==== AVAILABLE RECORDS ====

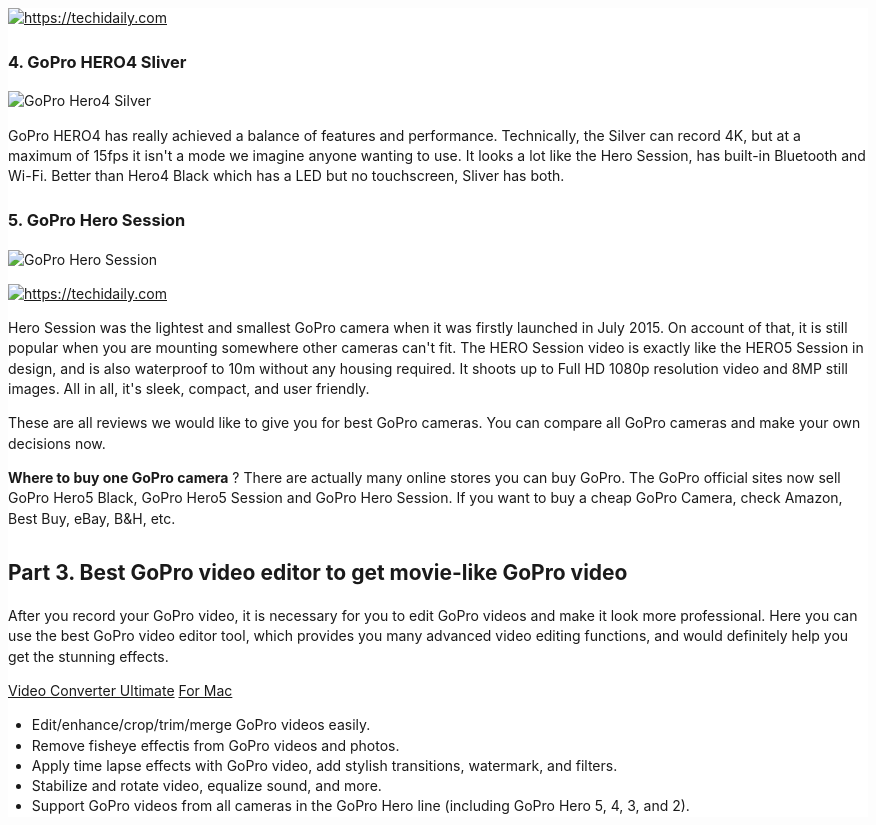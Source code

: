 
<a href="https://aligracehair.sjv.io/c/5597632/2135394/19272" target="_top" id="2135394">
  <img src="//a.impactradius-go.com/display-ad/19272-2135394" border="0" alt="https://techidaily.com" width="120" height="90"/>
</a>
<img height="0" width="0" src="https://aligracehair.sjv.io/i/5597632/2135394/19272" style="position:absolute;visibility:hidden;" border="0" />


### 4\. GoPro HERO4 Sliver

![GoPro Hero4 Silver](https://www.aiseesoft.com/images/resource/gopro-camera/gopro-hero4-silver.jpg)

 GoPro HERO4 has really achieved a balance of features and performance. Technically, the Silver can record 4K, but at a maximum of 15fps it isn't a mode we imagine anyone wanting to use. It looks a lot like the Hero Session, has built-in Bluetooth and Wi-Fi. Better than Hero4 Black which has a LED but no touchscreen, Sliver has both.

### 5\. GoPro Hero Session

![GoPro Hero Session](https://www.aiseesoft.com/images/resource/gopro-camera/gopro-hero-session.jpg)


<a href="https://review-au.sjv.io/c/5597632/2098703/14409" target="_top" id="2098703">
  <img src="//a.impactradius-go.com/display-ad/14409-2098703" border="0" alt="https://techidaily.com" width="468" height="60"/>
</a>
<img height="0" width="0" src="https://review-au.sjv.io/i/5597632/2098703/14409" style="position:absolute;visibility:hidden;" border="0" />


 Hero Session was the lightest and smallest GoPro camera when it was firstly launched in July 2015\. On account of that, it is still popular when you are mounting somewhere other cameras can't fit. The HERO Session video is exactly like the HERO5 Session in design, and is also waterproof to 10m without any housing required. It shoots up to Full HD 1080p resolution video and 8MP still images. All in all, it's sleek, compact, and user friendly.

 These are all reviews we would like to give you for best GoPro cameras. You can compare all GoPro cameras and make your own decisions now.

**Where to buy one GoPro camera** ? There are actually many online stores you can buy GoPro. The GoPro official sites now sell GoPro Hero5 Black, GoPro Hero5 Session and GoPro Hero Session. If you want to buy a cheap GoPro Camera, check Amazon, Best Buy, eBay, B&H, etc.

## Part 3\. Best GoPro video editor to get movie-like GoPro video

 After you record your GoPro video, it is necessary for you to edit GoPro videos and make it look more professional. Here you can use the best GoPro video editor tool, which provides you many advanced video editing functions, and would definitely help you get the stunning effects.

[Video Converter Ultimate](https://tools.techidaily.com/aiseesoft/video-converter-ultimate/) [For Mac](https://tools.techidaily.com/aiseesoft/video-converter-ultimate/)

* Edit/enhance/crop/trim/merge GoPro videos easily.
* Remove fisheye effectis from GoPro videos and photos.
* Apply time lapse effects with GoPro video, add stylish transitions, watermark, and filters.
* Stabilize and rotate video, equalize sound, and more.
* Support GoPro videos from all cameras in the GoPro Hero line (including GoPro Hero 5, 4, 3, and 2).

====

Only the lines from the one containing "sound, and more." through the last line of the records should appear, each written out exactly.

ANSWER FOR THE TASK:
* Stabilize and rotate video, equalize sound, and more.
* Support GoPro videos from all cameras in the GoPro Hero line (including GoPro Hero 5, 4, 3, and 2).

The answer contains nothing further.